Shares in Elon Musk’s company closed below $900 a share, surrendering all the gains it had made after the formerly insolvent rental car agency Hertz surprised markets with an initial order of 100,000 Model 3 sedans in late October. In its slide, Tesla also lost its distinction as the first automaker to be worth over $1 trillion (if only for now).
With the stock down 28% from its $1,243 all-time high, investors took to social media to commiserate and seek mutual counsel. Tesla topped the list of stocks mentioned on Reddit, ahead of Palantir Technologies and Alibaba over the past 24 hours. Retail shareholders have been a key driver of Tesla’s recent rally, using the options market to pump the share higher via a method known as a “gamma squeeze.”
The bad news has been coming fast and thick for Tesla, which has found itself under constant pressure ever since the purported $4 billion Hertz deal led to a $100 billion–plus increase in market cap. Chief among the bad news is the steady drip of insider stock sales by Musk himself, who has been liquidating part of his holdings to pay tax and counter the political attacks by Democrats accusing the centibillionaire of “freeloading” on society.
On Monday, yet another negative headline emerged with the head of government for the German state of Brandenburg confirming that the start of production at Tesla’s third manufacturing plant would be delayed into early next year, as Fortune reported in June. The opening of Gigafactories in Grünheide, Germany, and Austin have been seen as important catalysts for the stock.
Additional factors driving sentiment southward include general market malaise as a result of the emergence of the highly contagious Omicron variant; the Federal Reserve’s decision to end quantitative easing in March rather than June; and the fear that federal EV tax credits are off the table now that the Biden administration’s Build Back Better plan appears dead in the water.
Not even Dec. 9 proved to offer respite to Tesla investors.
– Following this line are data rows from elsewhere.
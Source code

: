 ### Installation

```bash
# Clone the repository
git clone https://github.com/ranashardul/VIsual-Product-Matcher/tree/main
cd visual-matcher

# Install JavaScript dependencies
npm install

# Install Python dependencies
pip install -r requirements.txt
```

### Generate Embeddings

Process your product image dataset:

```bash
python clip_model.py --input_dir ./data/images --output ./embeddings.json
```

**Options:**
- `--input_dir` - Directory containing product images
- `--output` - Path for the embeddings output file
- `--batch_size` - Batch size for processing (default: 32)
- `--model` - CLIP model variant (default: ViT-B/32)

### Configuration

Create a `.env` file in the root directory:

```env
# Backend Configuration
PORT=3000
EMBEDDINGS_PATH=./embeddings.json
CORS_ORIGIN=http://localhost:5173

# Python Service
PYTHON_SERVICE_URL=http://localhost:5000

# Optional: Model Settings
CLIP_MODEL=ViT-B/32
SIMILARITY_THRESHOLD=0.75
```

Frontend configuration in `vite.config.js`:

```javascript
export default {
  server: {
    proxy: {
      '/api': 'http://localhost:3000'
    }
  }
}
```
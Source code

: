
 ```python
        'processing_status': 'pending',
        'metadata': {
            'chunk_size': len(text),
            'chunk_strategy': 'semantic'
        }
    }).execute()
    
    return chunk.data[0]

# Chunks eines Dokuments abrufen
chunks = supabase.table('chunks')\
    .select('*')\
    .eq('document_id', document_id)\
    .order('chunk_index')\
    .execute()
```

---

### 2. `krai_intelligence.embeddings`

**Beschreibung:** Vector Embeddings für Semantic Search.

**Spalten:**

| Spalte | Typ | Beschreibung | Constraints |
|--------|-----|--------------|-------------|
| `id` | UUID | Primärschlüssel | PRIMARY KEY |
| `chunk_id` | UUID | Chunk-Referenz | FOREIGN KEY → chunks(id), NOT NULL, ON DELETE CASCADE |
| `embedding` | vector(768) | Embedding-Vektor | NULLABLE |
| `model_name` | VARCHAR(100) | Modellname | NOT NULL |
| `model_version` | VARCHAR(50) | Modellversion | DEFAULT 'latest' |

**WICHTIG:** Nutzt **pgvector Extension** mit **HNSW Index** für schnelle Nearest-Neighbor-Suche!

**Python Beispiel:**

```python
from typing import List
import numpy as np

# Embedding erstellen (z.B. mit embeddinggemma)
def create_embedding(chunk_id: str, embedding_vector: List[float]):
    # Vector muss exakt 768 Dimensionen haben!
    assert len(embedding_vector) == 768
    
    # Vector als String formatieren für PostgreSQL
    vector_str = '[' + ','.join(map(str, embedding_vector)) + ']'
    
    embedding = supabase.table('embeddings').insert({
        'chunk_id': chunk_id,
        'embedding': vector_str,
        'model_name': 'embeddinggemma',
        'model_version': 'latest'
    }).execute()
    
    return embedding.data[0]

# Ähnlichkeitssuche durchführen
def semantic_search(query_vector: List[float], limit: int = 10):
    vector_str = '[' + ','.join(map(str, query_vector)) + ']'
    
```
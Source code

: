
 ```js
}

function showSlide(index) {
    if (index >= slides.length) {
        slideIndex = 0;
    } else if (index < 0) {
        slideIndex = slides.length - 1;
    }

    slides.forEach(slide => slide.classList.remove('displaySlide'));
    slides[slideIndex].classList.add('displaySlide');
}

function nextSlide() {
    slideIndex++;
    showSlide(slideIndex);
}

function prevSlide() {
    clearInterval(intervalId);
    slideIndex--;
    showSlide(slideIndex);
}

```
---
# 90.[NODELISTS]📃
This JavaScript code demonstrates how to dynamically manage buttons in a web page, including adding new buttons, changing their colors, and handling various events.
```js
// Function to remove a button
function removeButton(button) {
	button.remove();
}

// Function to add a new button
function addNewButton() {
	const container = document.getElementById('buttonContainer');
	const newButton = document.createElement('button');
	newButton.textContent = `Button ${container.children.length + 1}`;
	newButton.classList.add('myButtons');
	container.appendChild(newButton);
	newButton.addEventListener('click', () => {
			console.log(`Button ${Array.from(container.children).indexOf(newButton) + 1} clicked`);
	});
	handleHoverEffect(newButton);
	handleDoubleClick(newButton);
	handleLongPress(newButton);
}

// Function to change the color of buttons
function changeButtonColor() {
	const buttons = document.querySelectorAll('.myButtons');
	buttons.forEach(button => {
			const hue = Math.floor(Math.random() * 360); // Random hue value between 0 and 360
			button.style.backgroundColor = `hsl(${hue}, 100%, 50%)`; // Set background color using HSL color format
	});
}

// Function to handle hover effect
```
The mystical date was marked on the calendars of many retail investors as the likely point for Musk to announce anything—from another five-for-one stock split to the reveal of a new model.
Gary Black, a vocal critic of the piecemeal method by which Musk has been selling off shares, found hope in the belief that the Tesla CEO’s announcement that he will pay $11 billion in taxes signals the end of the stock overhang pressure for the foreseeable future.
“This implies Elon Musk is done selling shares for 2021,” he posted to hotlink]Twitter[/hotlink] on Monday.
Black should be relieved somewhat: Tesla—along with fellow EV competitors Rivian and Lucid—is positioned to trade in the green when markets open Tuesday.